Havada olanı görmek, duymak, sezmek ve bilmek için anda olmamız gerekir. Geçmişte ya da gelecekte, yani anılarımızda veya hayallerimizdeyken anda olma şansımız yoktur. Oysa ki doğal yaratım budur: Hayatın içinde, anın içinde yaratmak.
Bu kudret hepimizde mevcuttur. Hepimiz doğuştan yaratıcıyızdır. Kendimizden öte, diğerleri için, doğa için, birlik için ya da Tanrı için yaratırız. Ateşle aşkı hatırlayıp, toprakla kendimizi besledikten ve evimizi, bedenimizi hazırladıktan sonra hava ile, nefesle, anın içinde, aşkla yaratırız.

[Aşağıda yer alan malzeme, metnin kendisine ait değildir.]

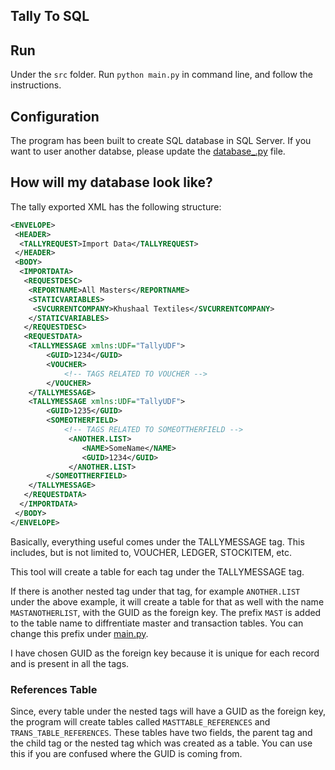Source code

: ## Tally To SQL

## Run
Under the `src` folder. Run `python main.py` in command line, and follow the instructions.

## Configuration
The program has been built to create SQL database in SQL Server. If you want to user another databse, please update the [database_.py](./src/database_.py) file.

## How will my database look like?
The tally exported XML has the following structure:
```xml
<ENVELOPE>
 <HEADER>
  <TALLYREQUEST>Import Data</TALLYREQUEST>
 </HEADER>
 <BODY>
  <IMPORTDATA>
   <REQUESTDESC>
    <REPORTNAME>All Masters</REPORTNAME>
    <STATICVARIABLES>
     <SVCURRENTCOMPANY>Khushaal Textiles</SVCURRENTCOMPANY>
    </STATICVARIABLES>
   </REQUESTDESC>
   <REQUESTDATA>
    <TALLYMESSAGE xmlns:UDF="TallyUDF">
        <GUID>1234</GUID>
        <VOUCHER>
            <!-- TAGS RELATED TO VOUCHER -->
        </VOUCHER>
    </TALLYMESSAGE>
    <TALLYMESSAGE xmlns:UDF="TallyUDF">
        <GUID>1235</GUID>
        <SOMEOTHERFIELD>
            <!-- TAGS RELATED TO SOMEOTTHERFIELD -->
             <ANOTHER.LIST>
                <NAME>SomeName</NAME>
                <GUID>1234</GUID>
             </ANOTHER.LIST>
        </SOMEOTTHERFIELD>
    </TALLYMESSAGE>
   </REQUESTDATA>
  </IMPORTDATA>
 </BODY>
</ENVELOPE>
```
Basically, everything useful comes under the TALLYMESSAGE tag. This includes, but is not limited to, VOUCHER, LEDGER, STOCKITEM, etc. 

This tool will create a table for each tag under the TALLYMESSAGE tag. 

If there is another nested tag under that tag, for example `ANOTHER.LIST` under the above example, it will create a table for that as well with the name `MASTANOTHERLIST`, with the GUID as the foreign key. The prefix `MAST` is added to the table name to diffrentiate master and transaction tables. You can change this prefix under [main.py](./src/main.py). 

I have chosen GUID as the foreign key because it is unique for each record and is present in all the tags.

### References Table
Since, every table under the nested tags will have a GUID as the foreign key, the program will create tables called `MASTTABLE_REFERENCES` and `TRANS_TABLE_REFERENCES`. These tables have two fields, the parent tag and the child tag or the nested tag which was created as a table. You can use this if you are confused where the GUID is coming from.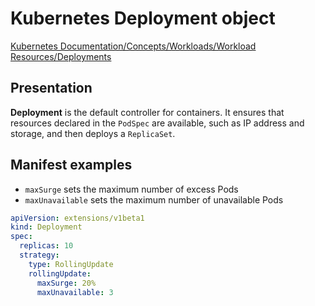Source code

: # Kubernetes Deployment object

[Kubernetes Documentation/Concepts/Workloads/Workload Resources/Deployments](https://kubernetes.io/docs/concepts/workloads/controllers/deployment/)

## Presentation

**Deployment** is the default controller for containers. It ensures that resources declared in the `PodSpec` are available, such as IP address and storage, and then deploys a `ReplicaSet`.

## Manifest examples

- `maxSurge` sets the maximum number of excess Pods
- `maxUnavailable` sets the maximum number of unavailable Pods

```yaml
apiVersion: extensions/v1beta1
kind: Deployment
spec:
  replicas: 10
  strategy:
    type: RollingUpdate
    rollingUpdate:
      maxSurge: 20%
      maxUnavailable: 3
```
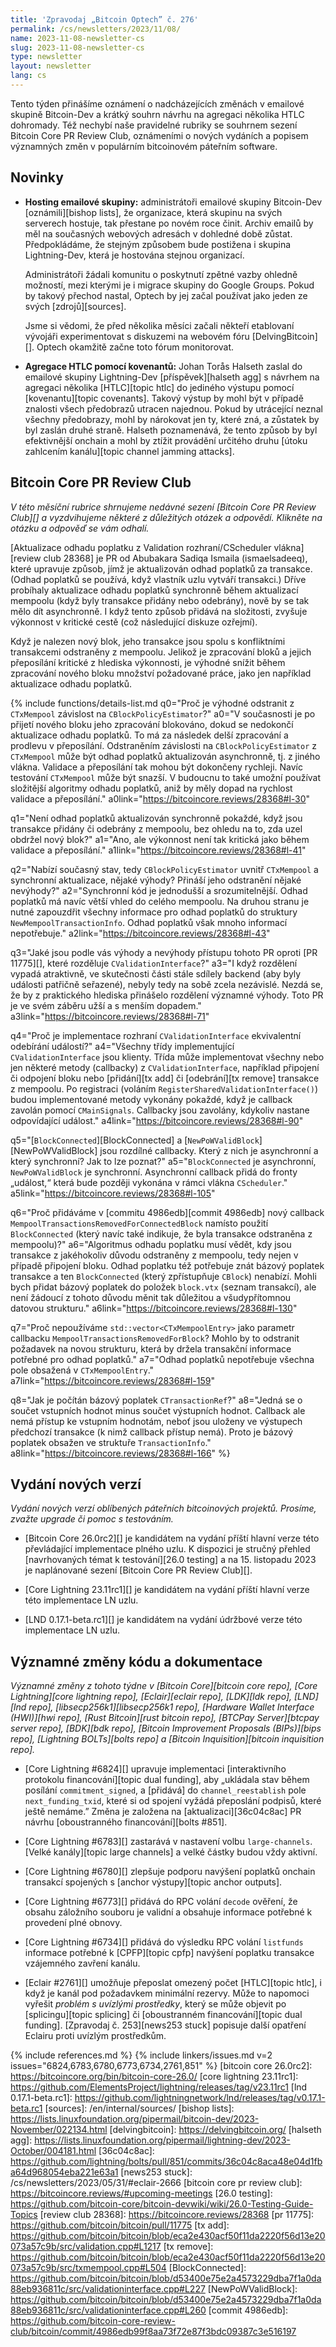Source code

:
 ```yaml
---
title: 'Zpravodaj „Bitcoin Optech” č. 276'
permalink: /cs/newsletters/2023/11/08/
name: 2023-11-08-newsletter-cs
slug: 2023-11-08-newsletter-cs
type: newsletter
layout: newsletter
lang: cs
---
```

Tento týden přinášíme oznámení o nadcházejících změnách v emailové skupině
Bitcoin-Dev a krátký souhrn návrhu na agregaci několika HTLC dohromady. Též
nechybí naše pravidelné rubriky se souhrnem sezení Bitcoin Core PR Review Club,
oznámeními o nových vydáních a popisem významných změn v populárním
bitcoinovém páteřním software.

## Novinky

- **Hosting emailové skupiny:** administrátoři emailové skupiny Bitcoin-Dev
  [oznámili][bishop lists], že organizace, která skupinu na svých serverech
  hostuje, tak přestane po novém roce činit. Archiv emailů by měl na současných
  webových adresách v dohledné době zůstat. Předpokládáme, že stejným
  způsobem bude postižena i skupina Lightning-Dev, která je hostována
  stejnou organizací.

  Administrátoři žádali komunitu o poskytnutí zpětné vazby ohledně možností,
  mezi kterými je i migrace skupiny do Google Groups. Pokud by takový
  přechod nastal, Optech by jej začal používat jako jeden ze svých
  [zdrojů][sources].

  Jsme si vědomi, že před několika měsíci začali někteří etablovaní vývojáři
  experimentovat s diskuzemi na webovém fóru [DelvingBitcoin][]. Optech okamžitě
  začne toto fórum monitorovat.

- **Agregace HTLC pomocí kovenantů:** Johan Torås Halseth zaslal do emailové
  skupiny Lightning-Dev [příspěvek][halseth agg] s návrhem na agregaci několika
  [HTLC][topic htlc] do jediného výstupu pomocí [kovenantu][topic covenants].
  Takový výstup by mohl být v případě znalosti všech předobrazů utracen najednou.
  Pokud by utrácející neznal všechny předobrazy, mohl by nárokovat jen ty, které
  zná, a zůstatek by byl zaslán druhé straně. Halseth poznamenává, že tento
  způsob by byl efektivnější onchain a mohl by ztížit provádění určitého druhu
  [útoku zahlcením kanálu][topic channel jamming attacks].

## Bitcoin Core PR Review Club

*V této měsíční rubrice shrnujeme nedávné sezení [Bitcoin Core PR Review Club][] a
vyzdvihujeme některé z důležitých otázek a odpovědí. Klikněte na otázku a odpověď se vám odhalí.*

[Aktualizace odhadu poplatku z Validation rozhraní/CScheduler vlákna][review club 28368]
je PR od Abubakara Sadiqa Ismaila (ismaelsadeeq), které upravuje způsob, jímž
je aktualizován odhad poplatků za transakce. (Odhad poplatků se používá, když
vlastník uzlu vytváří transakci.) Dříve probíhaly aktualizace odhadu poplatků
synchronně během aktualizací mempoolu (když byly transakce přidány nebo odebrány),
nově by se tak mělo dít asynchronně. I když tento způsob přidává na složitosti,
zvyšuje výkonnost v kritické cestě (což následující diskuze ozřejmí).

Když je nalezen nový blok, jeho transakce jsou spolu s konfliktními transakcemi
odstraněny z mempoolu. Jelikož je zpracování bloků a jejich přeposílání kritické z hlediska
výkonnosti, je výhodné snížit během zpracování nového bloku množství požadované
práce, jako jen například aktualizace odhadu poplatků.

{% include functions/details-list.md
  q0="Proč je výhodné odstranit z `CTxMempool` závislost na `CBlockPolicyEstimator`?"
  a0="V současnosti je po přijetí nového bloku jeho zpracování blokováno, dokud se
      nedokončí aktualizace odhadu poplatků. To má za následek delší zpracování a
      prodlevu v přeposílání. Odstraněním závislosti na `CBlockPolicyEstimator`
      z `CTxMempool` může být odhad poplatků aktualizován asynchronně, tj.
      z jiného vlákna. Validace a přeposílání tak mohou být dokončeny rychleji.
      Navíc testování `CTxMempool` může být snazší. V budoucnu to také umožní
      používat složitější algoritmy odhadu poplatků, aniž by měly dopad
      na rychlost validace a přeposílání."
  a0link="https://bitcoincore.reviews/28368#l-30"

  q1="Není odhad poplatků aktualizován synchronně pokaždé, když jsou transakce přidány či
      odebrány z mempoolu, bez ohledu na to, zda uzel obdržel nový blok?"
  a1="Ano, ale výkonnost není tak kritická jako během validace a přeposílání."
  a1link="https://bitcoincore.reviews/28368#l-41"

  q2="Nabízí současný stav, tedy `CBlockPolicyEstimator` uvnitř `CTxMempool`
      a synchronní aktualizace, nějaké výhody? Přináší jeho odstranění nějaké
      nevýhody?"
  a2="Synchronní kód je jednodušší a srozumitelnější. Odhad poplatků má navíc
      větší vhled do celého mempoolu. Na druhou stranu je nutné zapouzdřit
      všechny informace pro odhad poplatků do struktury `NewMempoolTransactionInfo`.
      Odhad poplatků však mnoho informací nepotřebuje."
  a2link="https://bitcoincore.reviews/28368#l-43"

  q3="Jaké jsou podle vás výhody a nevýhody přístupu tohoto PR oproti [PR 11775][],
      které rozděluje `CValidationInterface`?"
  a3="I když rozdělení vypadá atraktivně, ve skutečnosti části stále sdílely backend
      (aby byly události patřičně seřazené), nebyly tedy na sobě zcela nezávislé.
      Nezdá se, že by z praktického hlediska přinášelo rozdělení významné výhody.
      Toto PR je ve svém záběru užší a s menším dopadem."
  a3link="https://bitcoincore.reviews/28368#l-71"

  q4="Proč je implementace rozhraní `CValidationInterface` ekvivalentní odebírání událostí?"
  a4="Všechny třídy implementující `CValidationInterface` jsou klienty.
      Třída může implementovat všechny nebo jen některé metody (callbacky) z `CValidationInterface`,
      například připojení či odpojení bloku nebo [přidání][tx add] či [odebrání][tx remove]
      transakce z mempoolu. Po registraci (voláním `RegisterSharedValidationInterface()`)
      budou implementované metody vykonány pokaždé, když je callback zavolán pomocí
      `CMainSignals`. Callbacky jsou zavolány, kdykoliv nastane odpovídající událost."
  a4link="https://bitcoincore.reviews/28368#l-90"

  q5="[`BlockConnected`][BlockConnected] a [`NewPoWValidBlock`][NewPoWValidBlock]
      jsou rozdílné callbacky. Který z nich je asynchronní a který synchronní?
      Jak to lze poznat?"
  a5="`BlockConnected` je asynchronní, `NewPoWValidBlock` je synchronní.
      Asynchronní callback přidá do fronty „událost,“ která bude později
      vykonána v rámci vlákna `CScheduler`."
  a5link="https://bitcoincore.reviews/28368#l-105"

  q6="Proč přidáváme v [commitu 4986edb][commit 4986edb] nový callback
      `MempoolTransactionsRemovedForConnectedBlock` namísto použití
      `BlockConnected` (který navíc také indikuje, že byla transakce odstraněna
      z mempoolu)?"
  a6="Algoritmus odhadu poplatku musí vědět, kdy jsou transakce z jakéhokoliv důvodu
      odstraněny z mempoolu, tedy nejen v případě připojení bloku. Odhad poplatku též
      potřebuje znát bázový poplatek transakce a ten  `BlockConnected`
      (který zpřístupňuje `CBlock`) nenabízí. Mohli bych přidat bázový poplatek
      do položek `block.vtx` (seznam transakcí), ale není žádoucí z tohoto důvodu
      měnit tak důležitou a všudypřítomnou datovou strukturu."
  a6link="https://bitcoincore.reviews/28368#l-130"

  q7="Proč nepoužíváme `std::vector<CTxMempoolEntry>` jako parametr callbacku
      `MempoolTransactionsRemovedForBlock`? Mohlo by to odstranit požadavek
      na novou strukturu, která by držela transakční informace potřebné pro
      odhad poplatků."
  a7="Odhad poplatků nepotřebuje všechna pole obsažená v `CTxMempoolEntry`."
  a7link="https://bitcoincore.reviews/28368#l-159"

  q8="Jak je počítán bázový poplatek `CTransactionRef`?"
  a8="Jedná se o součet vstupních hodnot minus součet výstupních hodnot. Callback
      ale nemá přístup ke vstupním hodnotám, neboť jsou uloženy ve výstupech předchozí
      transakce (k nimž callback přístup nemá). Proto je bázový poplatek obsažen ve
      struktuře `TransactionInfo`."
  a8link="https://bitcoincore.reviews/28368#l-166"
%}

## Vydání nových verzí

*Vydání nových verzí oblíbených páteřních bitcoinových projektů. Prosíme,
zvažte upgrade či pomoc s testováním.*

- [Bitcoin Core 26.0rc2][] je kandidátem na vydání příští hlavní verze této
  převládající implementace plného uzlu. K dispozici je stručný přehled
  [navrhovaných témat k testování][26.0 testing] a na 15. listopadu 2023
  je naplánované sezení [Bitcoin Core PR Review Club][].

- [Core Lightning 23.11rc1][] je kandidátem na vydání příští hlavní verze
  této implementace LN uzlu.

- [LND 0.17.1-beta.rc1][] je kandidátem na vydání údržbové verze této implementace
  LN uzlu.

## Významné změny kódu a dokumentace

*Významné změny z tohoto týdne v [Bitcoin Core][bitcoin core repo], [Core
Lightning][core lightning repo], [Eclair][eclair repo], [LDK][ldk repo],
[LND][lnd repo], [libsecp256k1][libsecp256k1 repo], [Hardware Wallet
Interface (HWI)][hwi repo], [Rust Bitcoin][rust bitcoin repo], [BTCPay
Server][btcpay server repo], [BDK][bdk repo], [Bitcoin Improvement
Proposals (BIPs)][bips repo], [Lightning BOLTs][bolts repo] a
[Bitcoin Inquisition][bitcoin inquisition repo].*

- [Core Lightning #6824][] upravuje implementaci [interaktivního protokolu
  financování][topic dual funding], aby „ukládala stav během posílání
  `commitment_signed`, a [přidává] do `channel_reestablish` pole
  `next_funding_txid`, které si od spojení vyžádá přeposlání podpisů,
  které ještě nemáme.” Změna je založena na [aktualizaci][36c04c8ac]
  PR návrhu [oboustranného financování][bolts #851].

- [Core Lightning #6783][] zastarává v nastavení volbu `large-channels`.
  [Velké kanály][topic large channels] a velké částky budou vždy aktivní.

- [Core Lightning #6780][] zlepšuje podporu navýšení poplatků onchain transakcí
  spojených s [anchor výstupy][topic anchor outputs].

- [Core Lightning #6773][] přidává do RPC volání `decode` ověření, že
  obsahu záložního souboru je validní a obsahuje informace potřebné k provedení plné obnovy.

- [Core Lightning #6734][] přidává do výsledku RPC volání `listfunds` informace
  potřebné k [CPFP][topic cpfp] navýšení poplatku transakce vzájemného zavření kanálu.

- [Eclair #2761][] umožňuje přeposlat omezený počet [HTLC][topic htlc], i když je
  kanál pod požadavkem minimální rezervy. Může to napomoci vyřešit _problém s uvízlými
  prostředky_, který se může objevit po [splicingu][topic splicing] či [oboustranném
  financování][topic dual funding]. [Zpravodaj č. 253][news253 stuck] popisuje další
  opatření Eclairu proti uvízlým prostředkům.

{% include references.md %}
{% include linkers/issues.md v=2 issues="6824,6783,6780,6773,6734,2761,851" %}
[bitcoin core 26.0rc2]: https://bitcoincore.org/bin/bitcoin-core-26.0/
[core lightning 23.11rc1]: https://github.com/ElementsProject/lightning/releases/tag/v23.11rc1
[lnd 0.17.1-beta.rc1]: https://github.com/lightningnetwork/lnd/releases/tag/v0.17.1-beta.rc1
[sources]: /en/internal/sources/
[bishop lists]: https://lists.linuxfoundation.org/pipermail/bitcoin-dev/2023-November/022134.html
[delvingbitcoin]: https://delvingbitcoin.org/
[halseth agg]: https://lists.linuxfoundation.org/pipermail/lightning-dev/2023-October/004181.html
[36c04c8ac]: https://github.com/lightning/bolts/pull/851/commits/36c04c8aca48e04d1fba64d968054eba221e63a1
[news253 stuck]: /cs/newsletters/2023/05/31/#eclair-2666
[bitcoin core pr review club]: https://bitcoincore.reviews/#upcoming-meetings
[26.0 testing]: https://github.com/bitcoin-core/bitcoin-devwiki/wiki/26.0-Testing-Guide-Topics
[review club 28368]: https://bitcoincore.reviews/28368
[pr 11775]: https://github.com/bitcoin/bitcoin/pull/11775
[tx add]: https://github.com/bitcoin/bitcoin/blob/eca2e430acf50f11da2220f56d13e20073a57c9b/src/validation.cpp#L1217
[tx remove]: https://github.com/bitcoin/bitcoin/blob/eca2e430acf50f11da2220f56d13e20073a57c9b/src/txmempool.cpp#L504
[BlockConnected]: https://github.com/bitcoin/bitcoin/blob/d53400e75e2a4573229dba7f1a0da88eb936811c/src/validationinterface.cpp#L227
[NewPoWValidBlock]: https://github.com/bitcoin/bitcoin/blob/d53400e75e2a4573229dba7f1a0da88eb936811c/src/validationinterface.cpp#L260
[commit 4986edb]: https://github.com/bitcoin-core-review-club/bitcoin/commit/4986edb99f8aa73f72e87f3bdc09387c3e516197
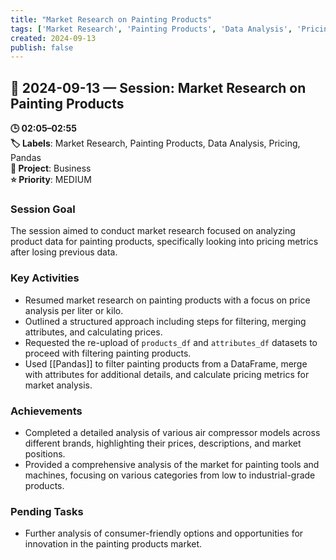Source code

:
 ```yaml
---
title: "Market Research on Painting Products"
tags: ['Market Research', 'Painting Products', 'Data Analysis', 'Pricing', 'Pandas']
created: 2024-09-13
publish: false
---
```


## 📅 2024-09-13 — Session: Market Research on Painting Products

**🕒 02:05–02:55**  
**🏷️ Labels**: Market Research, Painting Products, Data Analysis, Pricing, Pandas  
**📂 Project**: Business  
**⭐ Priority**: MEDIUM  


### Session Goal
The session aimed to conduct market research focused on analyzing product data for painting products, specifically looking into pricing metrics after losing previous data.

### Key Activities
- Resumed market research on painting products with a focus on price analysis per liter or kilo.
- Outlined a structured approach including steps for filtering, merging attributes, and calculating prices.
- Requested the re-upload of `products_df` and `attributes_df` datasets to proceed with filtering painting products.
- Used [[Pandas]] to filter painting products from a DataFrame, merge with attributes for additional details, and calculate pricing metrics for market analysis.

### Achievements
- Completed a detailed analysis of various air compressor models across different brands, highlighting their prices, descriptions, and market positions.
- Provided a comprehensive analysis of the market for painting tools and machines, focusing on various categories from low to industrial-grade products.

### Pending Tasks
- Further analysis of consumer-friendly options and opportunities for innovation in the painting products market.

Kimilerimiz doğacak olanın heyecanıyla erken doğum yapmak, zamanı hızlandırmak, çabucak gördüğü hayali gerçek kılmak isteyebilir. Ancak her doğum kendi zamanında gerçekleşir. Biz ancak sabırla zamanının gelmesini bekleyip aracı olabiliriz.
Kimilerimiz ise aracılık ettiğimiz güçten, doğacak olandan korkup doğumu geciktirebiliriz. Ancak doğması gereken biz olsak da olmasak da bu dünyaya gelir. Biz sadece, ister ve kabul edersek, aracı olabiliriz.